TAB L E OF CONTENTS
Banking & Finance
Dispute Resolution
(Litigation/Arbitration)
Energy
Infrastructure
Insolvency
Insurance
Labour & Employment
Mergers & Acquisitions
(M & A)

As Nigeria joins the rest of the world in grappling with the COVID-19 pandemic (“the pandemic”), the Federal Government has declared a curfew in the Federal Capital Territory and two other major States as well as restricted inter state travel. Prior to this, several organisations had commenced remote working as precautionary measures against the spread of the virus. The statutory, regulatory and contractual obligations of many businesses will certainly be impacted by the pandemic. Depending on the sector where a business operates, there are a number of statutory obligations to be performed. Most of these statutory obligations are time bound and may attract penalties in the event of a default. For contractual obligations, the wording of a force majeure clause may offer respite to parties who can demonstrate that the pandemic has affected the performance of their contractual obligations. The pending Economic Stimulus Bill 2020 proposes to provide tax relief, suspension of import duty on selected medical goods and deferral of residential mortgage obligations. This measure is expected to protect jobs and alleviate the financial burden on citizens in response to the economic downturn occasioned by the outbreak of the pandemic. While the Economic Stimulus Bill has not been passed by the Senate, the President of the Federal Republic of Nigeria has given some directives, including a three-month payment moratorium on government funded loans and negotiation of concessions for on-lending facilities from international and multilateral development partners. However, these directives do not provide answers to the concerns of many businesses affected by the pandemic. In this newsletter, we examine some of the issues businesses will be confronted with and recommend legal and business strategies that will mitigate the impact of the pandemic.
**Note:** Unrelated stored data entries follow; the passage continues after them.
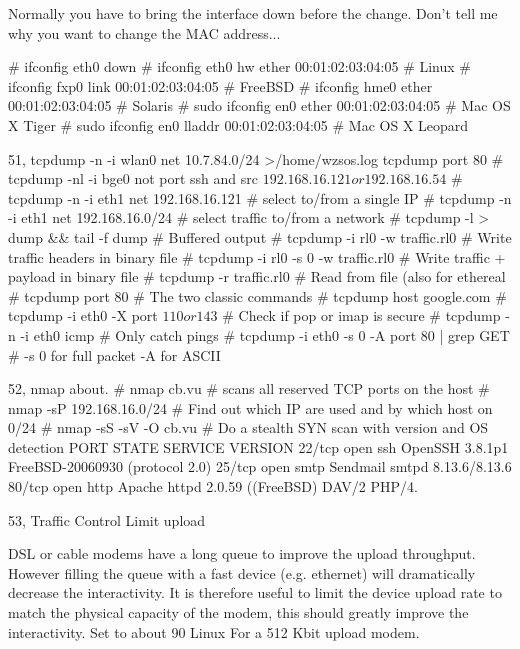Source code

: Normally you have to bring the interface down before the change. Don't tell me why you want to change the MAC address...

# ifconfig eth0 down
# ifconfig eth0 hw ether 00:01:02:03:04:05      # Linux
# ifconfig fxp0 link 00:01:02:03:04:05          # FreeBSD
# ifconfig hme0 ether 00:01:02:03:04:05         # Solaris
# sudo ifconfig en0 ether 00:01:02:03:04:05     # Mac OS X Tiger
# sudo ifconfig en0 lladdr 00:01:02:03:04:05    # Mac OS X Leopard

51, tcpdump -n -i wlan0 net 10.7.84.0/24 >/home/wzsos.log
tcpdump port 80
# tcpdump -nl -i bge0 not port ssh and src \(192.168.16.121 or 192.168.16.54\)
# tcpdump -n -i eth1 net 192.168.16.121           # select to/from a single IP
# tcpdump -n -i eth1 net 192.168.16.0/24          # select traffic to/from a network
# tcpdump -l > dump && tail -f dump               # Buffered output
# tcpdump -i rl0 -w traffic.rl0                   # Write traffic headers in binary file
# tcpdump -i rl0 -s 0 -w traffic.rl0              # Write traffic + payload in binary file
# tcpdump -r traffic.rl0                          # Read from file (also for ethereal
# tcpdump port 80                                 # The two classic commands
# tcpdump host google.com
# tcpdump -i eth0 -X port \(110 or 143\)          # Check if pop or imap is secure
# tcpdump -n -i eth0 icmp                         # Only catch pings
# tcpdump -i eth0 -s 0 -A port 80 | grep GET      # -s 0 for full packet -A for ASCII

52, nmap about.
# nmap cb.vu               # scans all reserved TCP ports on the host
# nmap -sP 192.168.16.0/24 # Find out which IP are used and by which host on 0/24
# nmap -sS -sV -O cb.vu    # Do a stealth SYN scan with version and OS detection
PORT      STATE  SERVICE             VERSION
22/tcp    open   ssh                 OpenSSH 3.8.1p1 FreeBSD-20060930 (protocol 2.0)
25/tcp    open   smtp                Sendmail smtpd 8.13.6/8.13.6
80/tcp    open   http                Apache httpd 2.0.59 ((FreeBSD) DAV/2 PHP/4.

53, Traffic Control
Limit upload

DSL or cable modems have a long queue to improve the upload throughput. However filling the queue with a fast device (e.g. ethernet) will dramatically decrease the interactivity. It is therefore useful to limit the device upload rate to match the physical capacity of the modem, this should greatly improve the interactivity. Set to about 90%
Linux
For a 512 Kbit upload modem.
N.B – Please use the hyperlinks in the table of contents to navigate directly

to a particular area of interest:

BANKING AND FINANCE

Lenders and borrowers will need to consider their rights and obligations under their facility documentation to determine how these will be impacted by the pandemic.

Some issues to be considered include:

  1. Whether any information undertaking under their facility agreement is triggered, especially in relation to the business and operations of the borrow For example, an information undertaking to notify a lender where the profit margin of the borrower falls below a stipulated threshold may be triggered where the pandemic impacts the revenue of the borrower. It is important to seek legal advice and to ensure that such notifications are given within the notice period stipulated by the facility agreement to avoid a breach of contract.
  1. The pandemic will impact some borrowers’ ability to meet their obligations under any applicable facility agreement including but not limited to their repayment obligations and financial covenants. It is advisable for such borrowers to seek a renegotiation of terms before an event of default occurs. The Central Bank of Nigeria (CBN) has issued policies in response to the pandemic and has granted deposit money banks leave to consider temporary and time-limited restructuring of the tenor and loan terms for businesses most affected by the pandemic.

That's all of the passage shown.